Emmanuel Macron : le mea culpa

Le nouveau ministre de l'Economie Emmanuel Macron aura-t-il le temps d'appliquer la politique qu'il préconise ? Mystère et boule de gomme... Est-ce pour tenter, envers et contre tout, de s'allier les Français ? Dans l'interview exclusive qu'il donne au "Point" ce jeudi, l'ancien secrétaire général adjoint de l'Elysée (qui a aussi pratiqué la philosophie au côté de Paul Ricoeur) commence par faire son mea culpa : "(...) c'est vrai que la fiscalité a trop augmenté, reconnaît-il. Cela n'a pas été assez anticipé, et j'y ai ma part de responsabilité. Pour tenir les engagements budgétaires à un moment où la zone euro était en danger extrême, il fallait augmenter les impôts. Simplement, cela a été fait alors que nos prédécesseurs avaient eux-mêmes décidé plus de 30 milliards d'euros de hausses d'impôts en fin de mandat... Au total, entre 2010 et 2013, les impôts ont ainsi augmenté de plus de 60 milliards d'euros. L'exécutif n'avait certes pas beaucoup d'options à l'été 2012, mais c'était trop. Depuis, plusieurs dispositifs ont été corrigés. La fiscalité sur les plus-values a par exemple été reprise, et fait de la France un pays attractif pour les détentions à moyen et long terme. Les allègements fiscaux et sociaux décidés pour les ménages comme pour les entreprises et reflétés par le pacte de responsabilité vont en ce sens également. Restent des débats importants : il est clair que dans notre pays, qui a besoin d'investissements, la structure et le niveau de fiscalité ne sont plus adaptés". C'est toujours bon à entendre...

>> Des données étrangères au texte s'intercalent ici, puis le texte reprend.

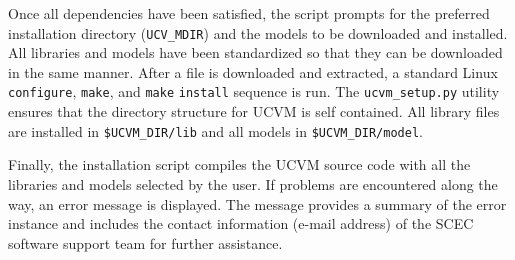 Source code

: Once all dependencies have been satisfied, the script prompts for the preferred installation directory (\texttt{UCV\_MDIR}) and the models to be downloaded and installed. All libraries and models have been standardized so that they can be downloaded in the same manner. After a file is downloaded and extracted, a standard Linux \texttt{configure}, \texttt{make}, and \texttt{make} \texttt{install} sequence is run. The \texttt{ucvm\_setup.py} utility ensures that the directory structure for UCVM is self contained. All library files are installed in \texttt{\$UCVM\_DIR/lib} and all models in \texttt{\$UCVM\_DIR/model}.

Finally, the installation script compiles the UCVM source code with all the libraries and models selected by the user. If problems are encountered along the way, an error message is displayed. The message provides a summary of the error instance and includes the contact information (e-mail address) of the SCEC software support team for further assistance.



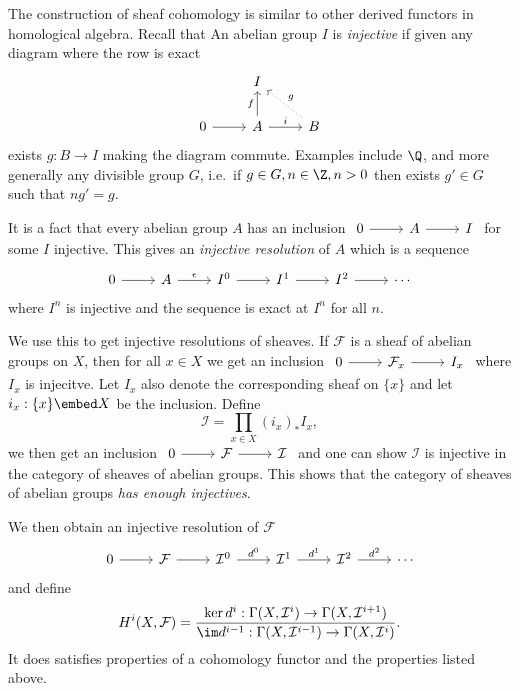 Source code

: \documentclass[a4paper]{article}
\newcommand{\sh}[1]{\mathcal{#1}} %
\begin{document}
The construction of sheaf cohomology is similar to other derived functors in homological algebra. Recall that An abelian group \(I\) is \emph{injective} if given any diagram where the row is exact
\[
  \begin{tikzcd}
    & I \\
    0 \ar[r] & A \ar[r, "i"] \ar[u, "f"] & B \ar[ul, dotted, "g"']
  \end{tikzcd}
\]
exists \(g: B \to I\) making the diagram commute. Examples include \(\Q\), and more generally any divisible group \(G\), i.e.\ if \(g \in G, n \in \Z, n > 0\) then exists \(g' \in G\) such that \(ng' = g\).

It is a fact that every abelian group \(A\) has an inclusion \(
\begin{tikzcd}
  0 \ar[r] & A \ar[r] & I
\end{tikzcd}
\) for some \(I\) injective. This gives an \emph{injective resolution} of \(A\) which is a sequence
\[
  \begin{tikzcd}
    0 \ar[r] & A \ar[r, "\epsilon"] & I^0 \ar[r] & I^1 \ar[r] & I^2 \ar[r] & \cdots
  \end{tikzcd}
\]
where \(I^n\) is injective and the sequence is exact at \(I^n\) for all \(n\).

We use this to get injective resolutions of sheaves. If \(\sh F\) is a sheaf of abelian groups on \(X\), then for all \(x \in X\) we get an inclusion \(
\begin{tikzcd}
  0 \ar[r] & \sh F_x \ar[r] & I_x
\end{tikzcd}
\) where \(I_x\) is injecitve. Let \(I_x\) also denote the corresponding sheaf on \(\{x\}\) and let \(i_x: \{x\} \embed X\) be the inclusion. Define
\[
  \sh I = \prod_{x \in X} (i_x)_* I_x,
\]
we then get an inclusion \(
\begin{tikzcd}
  0 \ar[r] & \sh F \ar[r] & \sh I
\end{tikzcd}
\) and one can show \(\sh I\) is injective in the category of sheaves of abelian groups. This shows that the category of sheaves of abelian groups \emph{has enough injectives}.

We then obtain an injective resolution of \(\sh F\)
\[
  \begin{tikzcd}
    0 \ar[r] & \sh F \ar[r] & \sh I^0 \ar[r, "d^0"] & \sh I^1 \ar[r, "d^1"] & \sh I^2 \ar[r, "d^2"] & \cdots
  \end{tikzcd}
\]
and define
\[
  H^i(X, \sh F) = \frac{\ker d^i: \Gamma(X, \sh I^i) \to \Gamma(X, \sh I^{i + 1})}{\im d^{i - 1}: \Gamma(X, \sh I^{i - 1}) \to \Gamma(X, \sh I^i)}.
\]
It does satisfies properties of a cohomology functor and the properties listed above.
\end{document}

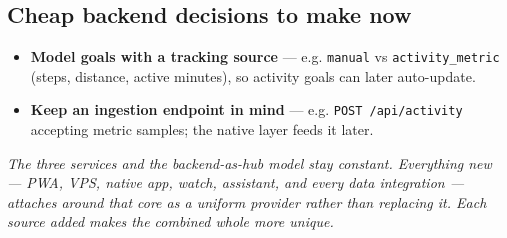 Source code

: \documentclass[11pt,a4paper]{article}
\begin{document}
\subsection{Cheap backend decisions to make now}
\begin{itemize}
  \item \textbf{Model goals with a tracking source} --- e.g. \texttt{manual} vs
        \texttt{activity\_metric} (steps, distance, active minutes), so activity
        goals can later auto-update.
  \item \textbf{Keep an ingestion endpoint in mind} --- e.g. \texttt{POST /api/activity}
        accepting metric samples; the native layer feeds it later.
\end{itemize}

\vspace{1em}
\begin{notebox}
\centering\itshape
The three services and the backend-as-hub model stay constant. Everything new ---
PWA, VPS, native app, watch, assistant, and every data integration --- attaches
around that core as a uniform provider rather than replacing it. Each source added
makes the combined whole more unique.
\end{notebox}
\end{document}
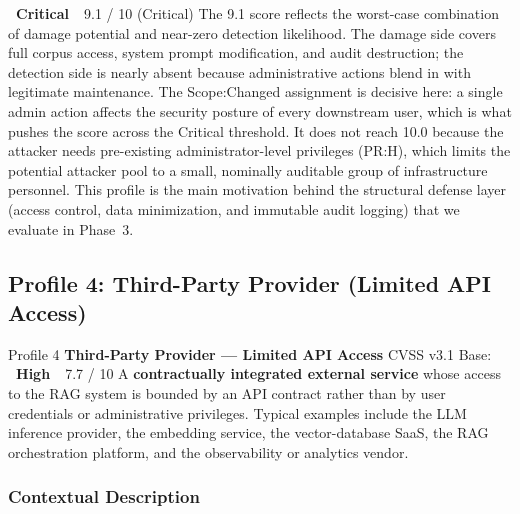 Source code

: \documentclass[11pt,a4paper]{report}
\newcommand{\badgecritical}{\colorbox{danger}{\color{white}\small\textbf{~Critical~}}}
\newcommand{\badgehigh}{\colorbox{warn}{\color{white}\small\textbf{~High~}}}
\begin{document}
\begin{cvssbox}{\badgecritical\ 9.1 / 10 (Critical)}
\small The 9.1 score reflects the worst-case combination of damage
potential and near-zero detection likelihood. The damage side covers
full corpus access, system prompt modification, and audit destruction;
the detection side is nearly absent because administrative actions
blend in with legitimate maintenance. The Scope:Changed assignment is
decisive here: a single admin action affects the security posture of
every downstream user, which is what pushes the score across the
Critical threshold. It does not reach 10.0 because the attacker needs
pre-existing administrator-level privileges (PR:H), which limits the
potential attacker pool to a small, nominally auditable group of
infrastructure personnel. This profile is the main motivation behind
the structural defense layer (access control, data minimization, and
immutable audit logging) that we evaluate in Phase~3.
\end{cvssbox}


\newpage
\subsection{Profile 4: Third-Party Provider (Limited API Access)}

\begin{profilebanner}%
  {Profile 4 \enspace\textbf{Third-Party Provider --- Limited API Access}}%
  {CVSS v3.1 Base: \badgehigh\ 7.7 / 10}
  \small
  A \textbf{contractually integrated external service} whose access to the
  RAG system is bounded by an API contract rather than by user credentials
  or administrative privileges. Typical examples include the LLM inference
  provider, the embedding service, the vector-database SaaS, the RAG
  orchestration platform, and the observability or analytics vendor.
\end{profilebanner}

\subsubsection{Contextual Description}
\end{document}
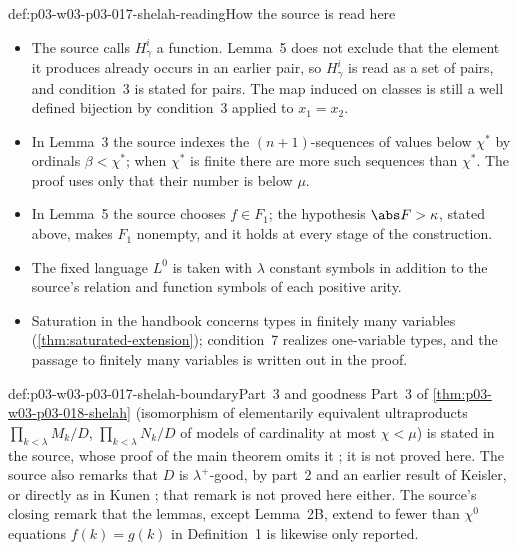 \begin{hbwarning}{def:p03-w03-p03-017-shelah-reading}{How the source is read here}
\begin{itemize}
  \item The source calls \(H^i_\gamma\) a function.  Lemma~5 does not
        exclude that the element it produces already occurs in an earlier
        pair, so \(H^i_\gamma\) is read as a set of pairs, and condition~3
        is stated for pairs.  The map induced on classes is still a well
        defined bijection by condition~3 applied to \(x_1=x_2\).
  \item In Lemma~3 the source indexes the \((n+1)\)-sequences of values
        below \(\chi^*\) by ordinals \(\beta<\chi^*\); when \(\chi^*\) is
        finite there are more such sequences than \(\chi^*\).  The proof
        uses only that their number is below \(\mu\).
  \item In Lemma~5 the source chooses \(f\in F_1\); the hypothesis
        \(\abs F>\kappa\), stated above, makes \(F_1\) nonempty, and it
        holds at every stage of the construction.
  \item The fixed language \(L^0\) is taken with \(\lambda\) constant
        symbols in addition to the source's relation and function symbols
        of each positive arity.
  \item Saturation in the handbook concerns types in finitely many
        variables (\cref{thm:saturated-extension}); condition~7 realizes
        one-variable types, and the passage to finitely many variables is
        written out in the proof.
\end{itemize}
\end{hbwarning}

\begin{proofboundary}{def:p03-w03-p03-017-shelah-boundary}{Part~3 and goodness}
Part~3 of \cref{thm:p03-w03-p03-018-shelah} (isomorphism of elementarily
equivalent ultraproducts \(\prod_{k<\lambda}M_k/D\),
\(\prod_{k<\lambda}N_k/D\) of models of cardinality at most \(\chi<\mu\)) is
stated in the source, whose proof of the main theorem omits it
\cite[p.~230, Remark~2]{Shelah1971Ultrapowers}; it is not proved here.  The
source also remarks that \(D\) is \(\lambda^+\)-good, by part~2 and an
earlier result of Keisler, or directly as in Kunen
\cite[p.~230, Remark~3]{Shelah1971Ultrapowers}; that remark is not proved
here either.  The source's closing remark that the lemmas, except Lemma~2B,
extend to fewer than \(\chi^0\) equations \(f(k)=g(k)\) in Definition~1
\cite[p.~232]{Shelah1971Ultrapowers} is likewise only reported.
\end{proofboundary}

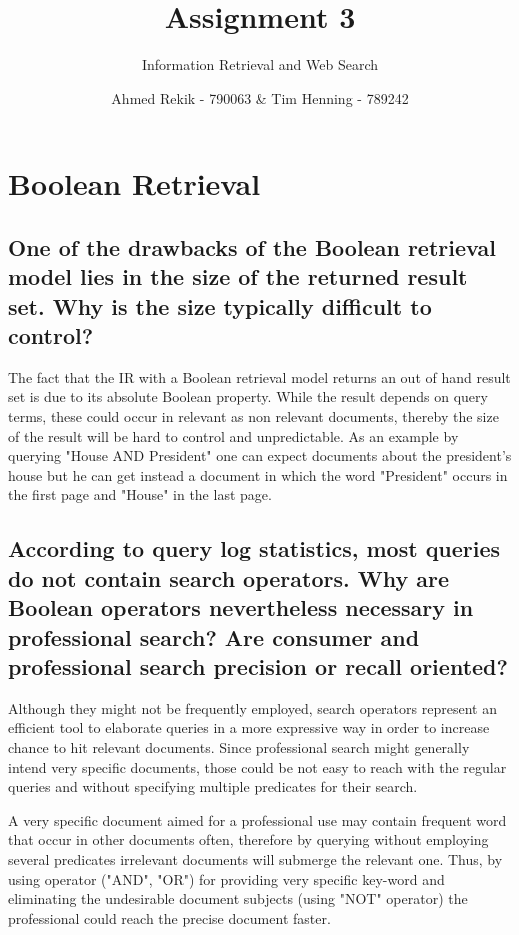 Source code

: \documentclass{scrartcl}
\title{Assignment 3}
\subtitle{Information Retrieval and Web Search}
\author{Ahmed Rekik - 790063 \& Tim Henning - 789242}
\begin{document}
\maketitle

\section{Boolean Retrieval}

\subsection{One of the drawbacks of the Boolean retrieval model lies in the size of the returned result
set. Why is the size typically difficult to control? }

The fact that the IR with a Boolean retrieval model returns an out of hand result set is due to its absolute Boolean property. While the result depends on query terms, these could occur in relevant as non relevant documents, thereby the size of the result will be hard to control and unpredictable. As an example by querying "House AND President" one can expect documents about the president's house but he can get instead a document in which the word "President" occurs in the first page and "House" in the last page.


\subsection{According to query log statistics, most queries do not contain search operators. Why are
Boolean operators nevertheless necessary in professional search? Are consumer and professional
search precision or recall oriented? }

Although they might not be frequently employed, search operators represent an efficient tool to elaborate queries in a more expressive way in order to increase chance to hit relevant documents. Since professional search might generally intend very specific documents, those could be not easy to reach with the regular queries and without specifying multiple predicates for their search.

A very specific document aimed for a professional use may contain frequent word that occur in other documents often, therefore by querying without employing several predicates irrelevant documents will submerge the relevant one. Thus, by using operator ("AND", "OR") for providing very specific key-word and eliminating the undesirable document subjects (using "NOT" operator) the professional could reach the precise document faster.
\end{document}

"C'est le moment de passer à l'étape 2 de la modernisation du marché du travail..."

... Mais cela cache nécessairement d'autres annonces, forcément moins glop. "C'est le moment de passer à l'étape deux de la modernisation du marché du travail, parce que cela n'a pas d'impact déflationniste et peut restaurer la confiance, nous informe le ministre. Rehausser et simplifier les seuils sociaux permettrait de lever un obstacle traumatisant pour beaucoup de petits patrons, sans pour autant changer la vie des salariés. Ensuite, nous pourrions autoriser les entreprises et les branches, dans le cadre d'accords majoritaires, à déroger aux règles du temps de travail et de rémunérations. C'est déjà possible depuis la loi de juillet 2013, mais sur un mode défensif, pour les entreprises en difficulté. Pourquoi ne pas étendre ce dispositif à toutes les entreprises, à la condition explicite qu'il y ait un accord majoritaire avec les salariés ?"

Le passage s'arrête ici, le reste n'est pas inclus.